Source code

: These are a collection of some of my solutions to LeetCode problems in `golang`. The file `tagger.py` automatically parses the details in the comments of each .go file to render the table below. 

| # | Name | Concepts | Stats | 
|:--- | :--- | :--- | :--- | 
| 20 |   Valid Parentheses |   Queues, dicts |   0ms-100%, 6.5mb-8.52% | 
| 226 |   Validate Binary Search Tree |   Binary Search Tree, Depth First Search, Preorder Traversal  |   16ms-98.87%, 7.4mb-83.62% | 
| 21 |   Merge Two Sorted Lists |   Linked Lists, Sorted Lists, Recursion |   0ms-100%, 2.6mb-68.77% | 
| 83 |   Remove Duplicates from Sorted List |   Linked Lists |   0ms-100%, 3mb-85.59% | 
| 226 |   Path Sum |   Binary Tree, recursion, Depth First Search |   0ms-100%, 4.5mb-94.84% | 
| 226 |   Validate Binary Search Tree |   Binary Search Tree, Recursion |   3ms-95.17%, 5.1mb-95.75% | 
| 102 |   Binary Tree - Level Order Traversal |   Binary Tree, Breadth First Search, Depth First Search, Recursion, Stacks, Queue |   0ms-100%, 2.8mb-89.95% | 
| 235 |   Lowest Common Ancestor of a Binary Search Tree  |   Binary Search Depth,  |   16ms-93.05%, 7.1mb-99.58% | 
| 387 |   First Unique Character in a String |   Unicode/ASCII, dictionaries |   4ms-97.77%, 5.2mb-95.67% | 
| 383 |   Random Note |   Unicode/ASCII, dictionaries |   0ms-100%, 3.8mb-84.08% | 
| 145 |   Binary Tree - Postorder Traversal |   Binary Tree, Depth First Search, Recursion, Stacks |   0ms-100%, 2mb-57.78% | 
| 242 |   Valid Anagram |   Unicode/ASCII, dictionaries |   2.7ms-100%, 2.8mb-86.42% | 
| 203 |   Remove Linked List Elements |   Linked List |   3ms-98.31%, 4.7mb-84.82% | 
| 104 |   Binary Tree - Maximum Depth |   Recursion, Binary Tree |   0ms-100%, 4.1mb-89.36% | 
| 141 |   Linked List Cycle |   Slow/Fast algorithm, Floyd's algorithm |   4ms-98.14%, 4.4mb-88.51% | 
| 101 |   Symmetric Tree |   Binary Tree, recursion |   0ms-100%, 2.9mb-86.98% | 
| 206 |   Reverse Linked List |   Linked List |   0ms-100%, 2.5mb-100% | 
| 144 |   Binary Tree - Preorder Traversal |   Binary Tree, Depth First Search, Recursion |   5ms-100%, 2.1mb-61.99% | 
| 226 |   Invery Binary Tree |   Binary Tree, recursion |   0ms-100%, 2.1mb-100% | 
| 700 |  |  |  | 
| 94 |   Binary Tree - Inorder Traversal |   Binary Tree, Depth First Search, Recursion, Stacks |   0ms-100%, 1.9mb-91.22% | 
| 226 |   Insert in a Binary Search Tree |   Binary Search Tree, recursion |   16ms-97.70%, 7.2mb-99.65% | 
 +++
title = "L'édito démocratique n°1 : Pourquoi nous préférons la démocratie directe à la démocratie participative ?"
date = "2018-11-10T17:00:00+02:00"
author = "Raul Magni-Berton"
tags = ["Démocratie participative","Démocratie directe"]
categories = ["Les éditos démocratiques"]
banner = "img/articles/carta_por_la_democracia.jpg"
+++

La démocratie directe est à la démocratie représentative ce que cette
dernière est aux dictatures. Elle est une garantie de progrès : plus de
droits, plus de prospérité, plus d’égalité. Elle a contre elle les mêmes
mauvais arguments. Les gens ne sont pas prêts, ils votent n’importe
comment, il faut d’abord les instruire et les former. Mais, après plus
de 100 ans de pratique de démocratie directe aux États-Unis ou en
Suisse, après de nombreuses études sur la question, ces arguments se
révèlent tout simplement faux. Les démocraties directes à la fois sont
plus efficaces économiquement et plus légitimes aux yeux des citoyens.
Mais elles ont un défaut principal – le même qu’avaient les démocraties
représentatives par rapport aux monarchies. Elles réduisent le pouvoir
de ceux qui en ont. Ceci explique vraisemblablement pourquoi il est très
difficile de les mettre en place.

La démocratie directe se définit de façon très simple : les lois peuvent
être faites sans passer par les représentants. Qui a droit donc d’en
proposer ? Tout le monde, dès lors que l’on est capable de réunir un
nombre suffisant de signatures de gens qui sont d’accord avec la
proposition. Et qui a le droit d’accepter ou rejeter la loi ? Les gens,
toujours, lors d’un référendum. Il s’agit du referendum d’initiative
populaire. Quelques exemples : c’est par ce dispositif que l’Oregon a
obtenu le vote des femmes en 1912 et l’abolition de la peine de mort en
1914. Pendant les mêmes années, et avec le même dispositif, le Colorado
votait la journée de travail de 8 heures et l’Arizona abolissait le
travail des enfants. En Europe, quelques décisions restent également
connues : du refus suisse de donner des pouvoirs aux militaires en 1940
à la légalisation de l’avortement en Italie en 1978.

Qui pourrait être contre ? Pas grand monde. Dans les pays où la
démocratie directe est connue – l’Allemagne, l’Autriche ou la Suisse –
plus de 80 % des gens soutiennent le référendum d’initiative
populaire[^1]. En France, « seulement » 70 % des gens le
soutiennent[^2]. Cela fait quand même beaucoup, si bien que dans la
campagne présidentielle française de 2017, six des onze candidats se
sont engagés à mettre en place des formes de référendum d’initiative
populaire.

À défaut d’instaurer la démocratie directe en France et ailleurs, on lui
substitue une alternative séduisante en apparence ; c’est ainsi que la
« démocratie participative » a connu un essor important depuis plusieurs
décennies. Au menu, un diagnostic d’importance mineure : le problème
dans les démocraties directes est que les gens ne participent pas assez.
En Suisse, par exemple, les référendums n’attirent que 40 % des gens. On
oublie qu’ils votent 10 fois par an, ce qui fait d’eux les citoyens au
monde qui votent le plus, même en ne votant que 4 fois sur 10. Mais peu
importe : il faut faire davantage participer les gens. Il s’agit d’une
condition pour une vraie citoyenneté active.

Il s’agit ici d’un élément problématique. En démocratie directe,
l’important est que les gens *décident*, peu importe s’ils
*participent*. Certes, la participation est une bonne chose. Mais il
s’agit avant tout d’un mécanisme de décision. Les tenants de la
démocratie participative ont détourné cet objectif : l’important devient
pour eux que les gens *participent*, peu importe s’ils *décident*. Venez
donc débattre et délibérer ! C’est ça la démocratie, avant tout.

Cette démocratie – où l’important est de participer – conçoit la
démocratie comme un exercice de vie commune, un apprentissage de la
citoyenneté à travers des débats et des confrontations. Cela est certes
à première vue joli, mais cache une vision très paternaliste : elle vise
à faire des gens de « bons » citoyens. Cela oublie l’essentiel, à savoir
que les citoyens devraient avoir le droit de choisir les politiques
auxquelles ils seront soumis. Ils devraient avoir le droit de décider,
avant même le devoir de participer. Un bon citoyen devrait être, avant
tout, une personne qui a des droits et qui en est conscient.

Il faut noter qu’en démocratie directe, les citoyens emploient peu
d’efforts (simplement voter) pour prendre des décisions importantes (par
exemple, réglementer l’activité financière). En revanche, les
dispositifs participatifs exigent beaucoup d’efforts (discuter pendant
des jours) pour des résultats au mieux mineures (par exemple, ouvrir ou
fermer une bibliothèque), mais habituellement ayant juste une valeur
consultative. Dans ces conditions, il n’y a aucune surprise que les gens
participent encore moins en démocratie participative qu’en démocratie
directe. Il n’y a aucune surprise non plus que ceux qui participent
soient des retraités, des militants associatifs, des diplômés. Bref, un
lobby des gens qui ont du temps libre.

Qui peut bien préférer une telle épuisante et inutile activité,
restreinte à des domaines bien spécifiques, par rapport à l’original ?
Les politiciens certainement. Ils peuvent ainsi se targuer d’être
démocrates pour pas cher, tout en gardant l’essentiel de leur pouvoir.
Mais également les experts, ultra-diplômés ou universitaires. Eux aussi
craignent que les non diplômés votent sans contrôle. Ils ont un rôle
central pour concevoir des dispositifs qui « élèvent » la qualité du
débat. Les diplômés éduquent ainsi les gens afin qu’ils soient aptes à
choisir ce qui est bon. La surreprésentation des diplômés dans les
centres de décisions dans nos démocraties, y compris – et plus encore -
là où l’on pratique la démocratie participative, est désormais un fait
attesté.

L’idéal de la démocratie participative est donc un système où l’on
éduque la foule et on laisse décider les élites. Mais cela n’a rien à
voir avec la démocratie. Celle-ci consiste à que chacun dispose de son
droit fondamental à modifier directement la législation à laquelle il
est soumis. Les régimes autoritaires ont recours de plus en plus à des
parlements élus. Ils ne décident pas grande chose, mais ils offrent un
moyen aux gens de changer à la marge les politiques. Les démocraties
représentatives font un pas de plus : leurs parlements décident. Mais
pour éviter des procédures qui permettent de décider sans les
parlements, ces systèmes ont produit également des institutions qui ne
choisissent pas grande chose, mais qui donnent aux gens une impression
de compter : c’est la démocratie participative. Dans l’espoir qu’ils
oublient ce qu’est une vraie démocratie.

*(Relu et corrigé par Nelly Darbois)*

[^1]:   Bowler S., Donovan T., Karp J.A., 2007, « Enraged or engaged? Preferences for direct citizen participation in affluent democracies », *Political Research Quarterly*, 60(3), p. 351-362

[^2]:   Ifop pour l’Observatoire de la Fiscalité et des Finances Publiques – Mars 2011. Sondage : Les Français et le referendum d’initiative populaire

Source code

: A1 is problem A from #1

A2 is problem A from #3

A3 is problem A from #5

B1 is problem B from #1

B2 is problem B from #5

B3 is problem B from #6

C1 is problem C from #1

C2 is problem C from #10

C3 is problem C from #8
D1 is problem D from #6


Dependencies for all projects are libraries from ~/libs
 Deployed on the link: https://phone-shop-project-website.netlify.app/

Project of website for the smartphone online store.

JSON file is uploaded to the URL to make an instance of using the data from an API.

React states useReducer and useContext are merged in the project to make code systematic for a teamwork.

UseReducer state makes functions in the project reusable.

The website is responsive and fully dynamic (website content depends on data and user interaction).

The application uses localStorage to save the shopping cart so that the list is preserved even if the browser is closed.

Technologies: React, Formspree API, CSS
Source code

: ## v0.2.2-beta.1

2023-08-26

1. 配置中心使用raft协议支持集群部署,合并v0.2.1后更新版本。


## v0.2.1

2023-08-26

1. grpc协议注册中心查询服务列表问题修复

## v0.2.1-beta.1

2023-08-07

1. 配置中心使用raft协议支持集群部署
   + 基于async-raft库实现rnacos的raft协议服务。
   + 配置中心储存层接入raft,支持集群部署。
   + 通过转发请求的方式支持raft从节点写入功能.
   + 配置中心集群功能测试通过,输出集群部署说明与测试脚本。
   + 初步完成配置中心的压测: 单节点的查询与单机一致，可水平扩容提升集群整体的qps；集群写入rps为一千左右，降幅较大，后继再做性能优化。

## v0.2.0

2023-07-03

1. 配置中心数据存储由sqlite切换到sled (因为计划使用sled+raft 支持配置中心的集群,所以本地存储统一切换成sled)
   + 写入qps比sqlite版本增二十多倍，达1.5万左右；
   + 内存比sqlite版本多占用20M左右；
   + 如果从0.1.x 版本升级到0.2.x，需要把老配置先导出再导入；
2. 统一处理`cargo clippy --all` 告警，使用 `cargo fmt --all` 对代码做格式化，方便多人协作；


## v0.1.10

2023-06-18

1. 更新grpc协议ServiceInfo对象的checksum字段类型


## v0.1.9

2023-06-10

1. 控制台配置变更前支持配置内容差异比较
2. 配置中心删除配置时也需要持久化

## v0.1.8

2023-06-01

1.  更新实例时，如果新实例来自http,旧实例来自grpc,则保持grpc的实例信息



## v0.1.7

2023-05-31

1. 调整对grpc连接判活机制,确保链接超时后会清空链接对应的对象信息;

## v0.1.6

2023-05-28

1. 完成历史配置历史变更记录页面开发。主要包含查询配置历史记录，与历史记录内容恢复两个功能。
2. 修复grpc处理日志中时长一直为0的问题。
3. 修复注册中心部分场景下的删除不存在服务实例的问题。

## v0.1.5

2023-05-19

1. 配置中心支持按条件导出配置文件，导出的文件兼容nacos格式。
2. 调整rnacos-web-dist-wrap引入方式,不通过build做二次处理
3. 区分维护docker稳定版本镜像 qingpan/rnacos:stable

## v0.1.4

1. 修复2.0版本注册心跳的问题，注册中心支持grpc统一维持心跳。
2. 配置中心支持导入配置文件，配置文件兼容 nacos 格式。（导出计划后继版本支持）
——
Sift through the entries and copy every line with "décider".

auxquelles ils seront soumis. Ils devraient avoir le droit de décider,
éduque la foule et on laisse décider les élites. Mais cela n’a rien à
pour éviter des procédures qui permettent de décider sans les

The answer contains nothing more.